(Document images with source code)
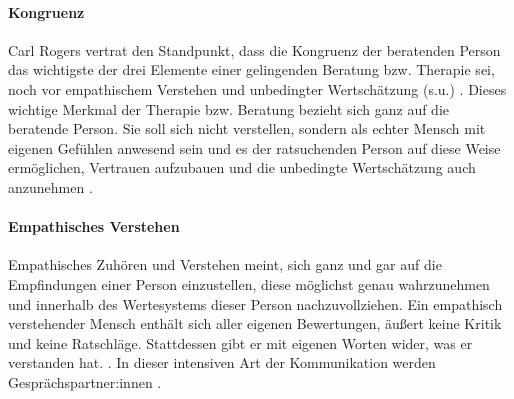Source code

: \documentclass[
  twoside,
  parskip=half-,
]{scrreprt}
\begin{document}
\paragraph{Kongruenz} Carl Rogers vertrat den Standpunkt, dass die Kongruenz der beratenden Person das wichtigste der drei Elemente einer gelingenden Beratung bzw. Therapie sei, noch vor empathischem Verstehen und unbedingter Wertschätzung (s.u.) \autocite[vgl.][162]{rogers1977}.
 Dieses wichtige Merkmal der Therapie bzw. Beratung bezieht sich ganz auf die beratende Person. Sie soll sich nicht verstellen, sondern als echter Mensch mit eigenen Gefühlen anwesend sein und es der ratsuchenden Person auf diese Weise ermöglichen, Vertrauen aufzubauen und die unbedingte Wertschätzung auch anzunehmen \autocite[vgl.][151]{rogers1977}.

\paragraph{Empathisches Verstehen} Empathisches Zuhören und Verstehen meint, sich ganz und gar auf die Empfindungen einer Person einzustellen, diese möglichst genau wahrzunehmen und innerhalb des Wertesystems dieser Person nachzuvollziehen. Ein empathisch verstehender Mensch enthält sich aller eigenen Bewertungen, äußert keine Kritik und keine Ratschläge. Stattdessen gibt er mit eigenen Worten wider, was er verstanden hat. . In dieser intensiven Art der Kommunikation werden Gesprächspartner:innen .
\end{document}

### [TASK TO COMPLETE]
Copy out all the data above exactly, minus the images.

### [FINISHED TASK]
Source code

: \documentclass[
  twoside,
  parskip=half-,
]{scrreprt}
\begin{document}
\paragraph{Kongruenz} Carl Rogers vertrat den Standpunkt, dass die Kongruenz der beratenden Person das wichtigste der drei Elemente einer gelingenden Beratung bzw. Therapie sei, noch vor empathischem Verstehen und unbedingter Wertschätzung (s.u.) \autocite[vgl.][162]{rogers1977}.
 Dieses wichtige Merkmal der Therapie bzw. Beratung bezieht sich ganz auf die beratende Person. Sie soll sich nicht verstellen, sondern als echter Mensch mit eigenen Gefühlen anwesend sein und es der ratsuchenden Person auf diese Weise ermöglichen, Vertrauen aufzubauen und die unbedingte Wertschätzung auch anzunehmen \autocite[vgl.][151]{rogers1977}.

\paragraph{Empathisches Verstehen} Empathisches Zuhören und Verstehen meint, sich ganz und gar auf die Empfindungen einer Person einzustellen, diese möglichst genau wahrzunehmen und innerhalb des Wertesystems dieser Person nachzuvollziehen. Ein empathisch verstehender Mensch enthält sich aller eigenen Bewertungen, äußert keine Kritik und keine Ratschläge. Stattdessen gibt er mit eigenen Worten wider, was er verstanden hat. . In dieser intensiven Art der Kommunikation werden Gesprächspartner:innen .
\end{document}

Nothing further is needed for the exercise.